Problem requirements:
Could you find every line in the entries below that holds the word "begin" and copy it?

Start of Block

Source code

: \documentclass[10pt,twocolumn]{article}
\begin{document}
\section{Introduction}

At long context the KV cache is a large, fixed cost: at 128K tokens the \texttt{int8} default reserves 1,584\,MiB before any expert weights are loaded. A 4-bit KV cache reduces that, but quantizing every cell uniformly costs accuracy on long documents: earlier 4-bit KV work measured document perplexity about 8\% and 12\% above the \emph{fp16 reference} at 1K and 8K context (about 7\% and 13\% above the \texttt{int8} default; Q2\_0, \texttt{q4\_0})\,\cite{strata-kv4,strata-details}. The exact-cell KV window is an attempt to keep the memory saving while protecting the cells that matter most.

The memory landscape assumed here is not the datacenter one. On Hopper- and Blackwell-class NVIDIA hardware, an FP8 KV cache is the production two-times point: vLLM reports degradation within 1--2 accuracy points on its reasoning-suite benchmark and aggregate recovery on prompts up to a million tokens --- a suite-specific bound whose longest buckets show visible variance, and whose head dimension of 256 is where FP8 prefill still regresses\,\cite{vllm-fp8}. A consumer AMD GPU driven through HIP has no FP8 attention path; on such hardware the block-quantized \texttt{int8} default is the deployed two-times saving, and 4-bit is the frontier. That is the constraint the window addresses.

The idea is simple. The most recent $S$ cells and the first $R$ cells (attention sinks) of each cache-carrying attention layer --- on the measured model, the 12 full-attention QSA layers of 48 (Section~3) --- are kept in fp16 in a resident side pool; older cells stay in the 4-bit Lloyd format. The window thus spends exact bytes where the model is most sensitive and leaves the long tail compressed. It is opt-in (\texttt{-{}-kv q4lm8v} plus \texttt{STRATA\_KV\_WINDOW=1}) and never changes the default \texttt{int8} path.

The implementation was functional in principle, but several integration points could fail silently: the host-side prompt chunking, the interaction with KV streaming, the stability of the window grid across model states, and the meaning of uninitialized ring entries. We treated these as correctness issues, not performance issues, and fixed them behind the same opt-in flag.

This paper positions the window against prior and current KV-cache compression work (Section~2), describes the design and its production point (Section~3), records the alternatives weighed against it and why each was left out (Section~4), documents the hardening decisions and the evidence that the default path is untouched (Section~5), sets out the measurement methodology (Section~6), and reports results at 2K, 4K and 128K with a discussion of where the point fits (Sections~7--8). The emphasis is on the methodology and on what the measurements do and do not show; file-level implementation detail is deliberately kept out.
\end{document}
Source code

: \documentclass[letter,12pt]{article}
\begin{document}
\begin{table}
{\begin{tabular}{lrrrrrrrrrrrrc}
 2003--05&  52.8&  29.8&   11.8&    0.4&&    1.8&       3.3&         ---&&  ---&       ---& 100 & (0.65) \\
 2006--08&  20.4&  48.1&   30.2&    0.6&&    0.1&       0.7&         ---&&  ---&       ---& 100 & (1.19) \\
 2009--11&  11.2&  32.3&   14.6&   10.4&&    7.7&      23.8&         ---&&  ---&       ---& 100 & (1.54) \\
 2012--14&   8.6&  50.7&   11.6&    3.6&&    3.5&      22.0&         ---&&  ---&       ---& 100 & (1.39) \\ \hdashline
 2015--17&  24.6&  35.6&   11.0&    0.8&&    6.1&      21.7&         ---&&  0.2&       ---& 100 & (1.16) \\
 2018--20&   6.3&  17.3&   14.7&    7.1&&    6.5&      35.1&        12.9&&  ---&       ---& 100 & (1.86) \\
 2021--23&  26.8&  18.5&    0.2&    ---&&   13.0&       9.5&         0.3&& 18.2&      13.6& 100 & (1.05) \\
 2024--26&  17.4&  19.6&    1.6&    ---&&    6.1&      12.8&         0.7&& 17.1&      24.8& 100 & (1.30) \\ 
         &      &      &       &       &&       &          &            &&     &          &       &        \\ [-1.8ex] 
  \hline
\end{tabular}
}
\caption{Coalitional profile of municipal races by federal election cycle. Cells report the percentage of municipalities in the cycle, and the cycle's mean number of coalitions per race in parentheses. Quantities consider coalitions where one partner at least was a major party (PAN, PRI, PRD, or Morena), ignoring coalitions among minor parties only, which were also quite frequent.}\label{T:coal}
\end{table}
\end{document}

End of Block

Answer:
\begin{document}
\begin{document}
\begin{table}
{\begin{tabular}{lrrrrrrrrrrrrc}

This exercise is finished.